Cahaya matahari mulai redup duka mengiringi kesepian yang menyelimuti setiap jengkal tanah Terminal Mendolo, setelah ditinggal sebagian penghuninya.

Mas Hans, Mas Himawan, Mbak Asti plus Mas Hadi, Mbak Tya dan Mas Rifky telah bersiap di dalam armada 18 J. Armada yang sama, yang akan membawa mereka merapat kembali ke ibukota. Tak selang lama, tangan-tangan dilambaikan seirama “cambuk” Mas Agung menghela pedati Batavia Express untuk meninggalkan Mendolo.

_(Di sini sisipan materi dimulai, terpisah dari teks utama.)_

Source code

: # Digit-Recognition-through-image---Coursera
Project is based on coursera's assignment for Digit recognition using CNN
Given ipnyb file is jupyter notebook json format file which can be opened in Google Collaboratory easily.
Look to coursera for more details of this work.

Betapa kejamnya seorang algojo yang bernama sang waktu itu. Belum puas kami merasakan damainya nilai kebersamaan, begitu cepat ia memenggal kemesraan kami. Baru saja kemarin malam bertemu, malam ini kami harus berpisah kembali.

Tinggal penulis bersama Mas Adit dan Kang Asep yang masih tertinggal, menanti bus Budiman Wonosobo-Tasik-Bandung sebagai tunggangan estafet perdana trip menuju Jakarta.



Sembari menunggu jam keberangkatan, kami bertiga mengisinya dengan saling mencurahkan isi hati. Betapa momen-momen indah ini begitu singkat berlalu. Kami tak ingin, kesan mendalam pendakian ke Dieng hanya cukup sampai di sini.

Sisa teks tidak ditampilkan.